Dataset items
== Segment start ==
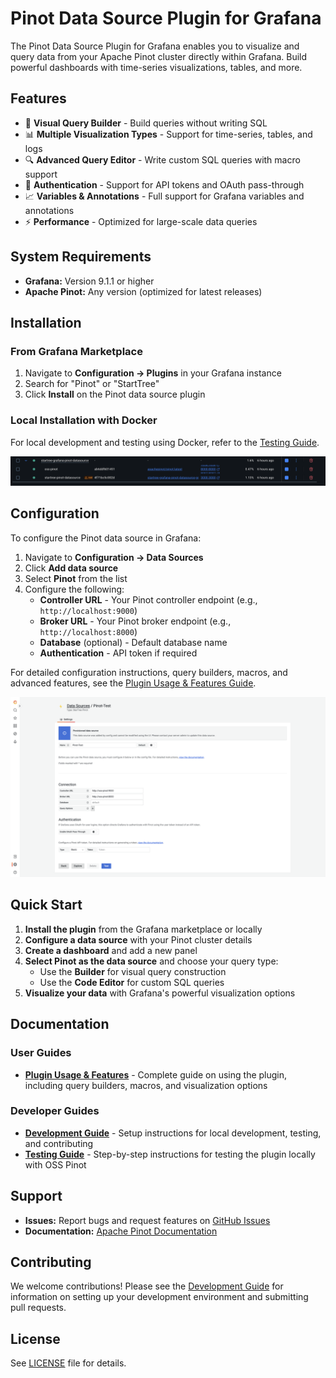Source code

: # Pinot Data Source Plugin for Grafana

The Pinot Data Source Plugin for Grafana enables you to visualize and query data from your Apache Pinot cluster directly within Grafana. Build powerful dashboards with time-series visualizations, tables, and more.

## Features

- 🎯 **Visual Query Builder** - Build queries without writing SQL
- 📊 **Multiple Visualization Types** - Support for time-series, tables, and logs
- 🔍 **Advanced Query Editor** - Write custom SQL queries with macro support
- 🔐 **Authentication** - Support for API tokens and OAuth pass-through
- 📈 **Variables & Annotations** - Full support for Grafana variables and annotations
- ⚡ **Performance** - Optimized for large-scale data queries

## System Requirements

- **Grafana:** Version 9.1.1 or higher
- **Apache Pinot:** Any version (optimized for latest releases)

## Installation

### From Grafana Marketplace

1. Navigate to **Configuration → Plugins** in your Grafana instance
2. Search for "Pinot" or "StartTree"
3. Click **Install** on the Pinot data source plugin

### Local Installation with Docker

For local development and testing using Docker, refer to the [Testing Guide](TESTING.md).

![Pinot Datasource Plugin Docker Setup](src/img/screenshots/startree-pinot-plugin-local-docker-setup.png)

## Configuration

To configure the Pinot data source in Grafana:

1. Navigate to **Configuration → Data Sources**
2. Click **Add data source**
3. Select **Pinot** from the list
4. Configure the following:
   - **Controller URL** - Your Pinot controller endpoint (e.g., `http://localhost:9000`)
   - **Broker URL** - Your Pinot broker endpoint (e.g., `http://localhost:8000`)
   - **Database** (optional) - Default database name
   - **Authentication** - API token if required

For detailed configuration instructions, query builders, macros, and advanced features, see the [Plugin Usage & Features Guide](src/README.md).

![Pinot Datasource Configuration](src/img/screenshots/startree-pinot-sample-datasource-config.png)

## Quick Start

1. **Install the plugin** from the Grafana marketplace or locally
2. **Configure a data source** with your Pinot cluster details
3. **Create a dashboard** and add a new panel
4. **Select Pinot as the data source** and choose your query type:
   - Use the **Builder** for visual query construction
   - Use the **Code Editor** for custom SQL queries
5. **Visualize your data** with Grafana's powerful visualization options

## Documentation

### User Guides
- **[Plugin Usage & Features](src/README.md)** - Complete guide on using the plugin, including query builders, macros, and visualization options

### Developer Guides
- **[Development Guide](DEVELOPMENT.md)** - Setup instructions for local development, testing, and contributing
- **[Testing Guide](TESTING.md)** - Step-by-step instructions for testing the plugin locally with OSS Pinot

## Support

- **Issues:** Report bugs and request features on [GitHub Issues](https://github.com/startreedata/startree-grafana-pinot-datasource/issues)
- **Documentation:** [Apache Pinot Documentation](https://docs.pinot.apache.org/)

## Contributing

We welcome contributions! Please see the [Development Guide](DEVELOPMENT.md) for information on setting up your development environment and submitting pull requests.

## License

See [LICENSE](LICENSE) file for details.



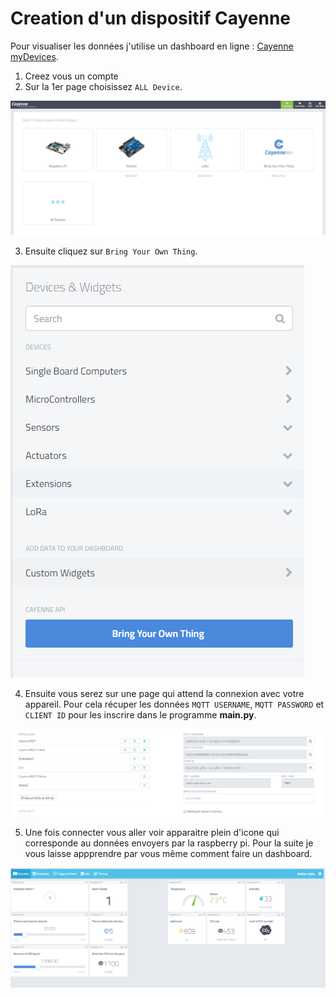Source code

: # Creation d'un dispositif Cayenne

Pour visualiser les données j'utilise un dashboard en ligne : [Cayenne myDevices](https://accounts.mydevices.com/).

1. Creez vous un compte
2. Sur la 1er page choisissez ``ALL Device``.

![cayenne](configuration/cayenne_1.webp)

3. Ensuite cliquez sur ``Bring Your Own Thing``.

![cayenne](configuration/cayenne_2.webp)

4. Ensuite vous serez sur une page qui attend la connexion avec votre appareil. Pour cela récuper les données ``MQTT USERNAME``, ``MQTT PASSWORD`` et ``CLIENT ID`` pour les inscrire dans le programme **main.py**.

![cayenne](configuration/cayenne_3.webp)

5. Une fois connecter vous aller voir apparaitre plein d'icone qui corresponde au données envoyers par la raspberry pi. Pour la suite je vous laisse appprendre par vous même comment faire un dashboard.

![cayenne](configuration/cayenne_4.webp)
== Segment end ==
■ **Your task**
Retype exactly, and only, the lines above from the one where "5. **Visualize your" occurs up to and including the one where "- **[Development Guide](DEVELOPMENT.md)**" occurs.

■ **Completed task**
5. **Visualize your data** with Grafana's powerful visualization options

## Documentation

### User Guides
- **[Plugin Usage & Features](src/README.md)** - Complete guide on using the plugin, including query builders, macros, and visualization options

### Developer Guides
- **[Development Guide](DEVELOPMENT.md)** - Setup instructions for local development, testing, and contributing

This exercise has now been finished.